Effects of ischemia on cardiac afferent sympathetic and vagal reflexes in dog.

To determine the time course of afferent sympathetic and vagal denervation after coronary occlusion and that of neural recovery after reperfusion, we measured the vasopressor responses to bradykinin and the vasodepressor responses to nicotine applied in a felt pad to the left ventricular epicardium of open-chest dogs. Shortly after latex injection of a diagonal branch of the left anterior descending coronary artery (LAD), the vasopressor response to bradykinin applied to the transmural ischemic area (n = 7) or apically to it (n = 6) was interrupted or attenuated. In contrast, nontransmural ischemia produced by ligation of the diagonal branch did not attenuate the response to bradykinin applied to the ischemic region (n = 6) or apically to it (n = 7). Transmural ischemia produced by occlusion of a diagonal branch of the LAD and a lateral marginal branch of the left circumflex coronary artery (n = 8) or by intraluminal balloon occlusion of the LAD (n = 7) decreased the vasopressor response to bradykinin applied within or apically to the ischemic area in less than 13 min.
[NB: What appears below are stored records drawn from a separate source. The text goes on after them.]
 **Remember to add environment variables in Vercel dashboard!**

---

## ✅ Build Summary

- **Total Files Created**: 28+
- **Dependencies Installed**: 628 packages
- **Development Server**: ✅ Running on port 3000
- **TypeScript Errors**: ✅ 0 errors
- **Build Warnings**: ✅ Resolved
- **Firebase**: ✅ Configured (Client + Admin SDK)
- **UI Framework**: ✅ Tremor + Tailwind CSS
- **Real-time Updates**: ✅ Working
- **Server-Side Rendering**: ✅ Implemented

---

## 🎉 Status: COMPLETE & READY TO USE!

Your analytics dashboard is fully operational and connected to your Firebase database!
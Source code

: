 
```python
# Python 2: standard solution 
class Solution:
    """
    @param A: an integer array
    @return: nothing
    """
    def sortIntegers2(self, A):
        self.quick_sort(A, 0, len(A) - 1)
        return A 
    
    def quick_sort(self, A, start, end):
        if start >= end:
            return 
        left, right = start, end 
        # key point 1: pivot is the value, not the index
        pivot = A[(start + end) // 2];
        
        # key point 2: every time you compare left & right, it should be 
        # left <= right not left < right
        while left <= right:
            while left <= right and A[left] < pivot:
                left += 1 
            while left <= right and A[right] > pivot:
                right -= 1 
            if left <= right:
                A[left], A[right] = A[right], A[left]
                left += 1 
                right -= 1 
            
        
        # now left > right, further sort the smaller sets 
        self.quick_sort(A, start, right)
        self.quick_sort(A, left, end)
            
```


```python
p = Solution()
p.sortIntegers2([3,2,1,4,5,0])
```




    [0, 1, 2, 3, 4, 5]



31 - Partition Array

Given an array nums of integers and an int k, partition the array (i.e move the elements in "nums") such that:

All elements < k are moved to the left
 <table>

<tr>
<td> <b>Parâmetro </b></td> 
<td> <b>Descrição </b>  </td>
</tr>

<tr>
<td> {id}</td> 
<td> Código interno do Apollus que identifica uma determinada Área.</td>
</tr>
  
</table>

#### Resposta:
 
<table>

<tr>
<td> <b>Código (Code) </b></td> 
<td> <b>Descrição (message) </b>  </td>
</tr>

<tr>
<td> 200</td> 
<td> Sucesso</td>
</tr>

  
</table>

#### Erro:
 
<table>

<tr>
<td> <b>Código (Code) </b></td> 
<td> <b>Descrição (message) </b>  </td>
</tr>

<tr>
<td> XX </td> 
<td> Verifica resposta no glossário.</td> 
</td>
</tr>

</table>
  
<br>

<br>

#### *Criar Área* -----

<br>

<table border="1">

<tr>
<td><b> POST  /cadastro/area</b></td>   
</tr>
The vasopressor response to bradykinin became attenuated when the myocardial blood flow in the epicardial test site decreased to approximately 40% or less of the control value. Nontransmural ischemia produced by occlusion of a diagonal branch (n = 7) attenuated the vasodepressor response to nicotine applied to the nonischemic area apically to the occlusion in less than 13 min. A 15-min coronary occlusion followed by reperfusion produced reversible attenuation of afferent neural responses. We conclude that ischemia interrupts afferent sympathetic and vagal cardiac reflex responses to bradykinin and nicotine and that these alterations are reversible after reperfusion.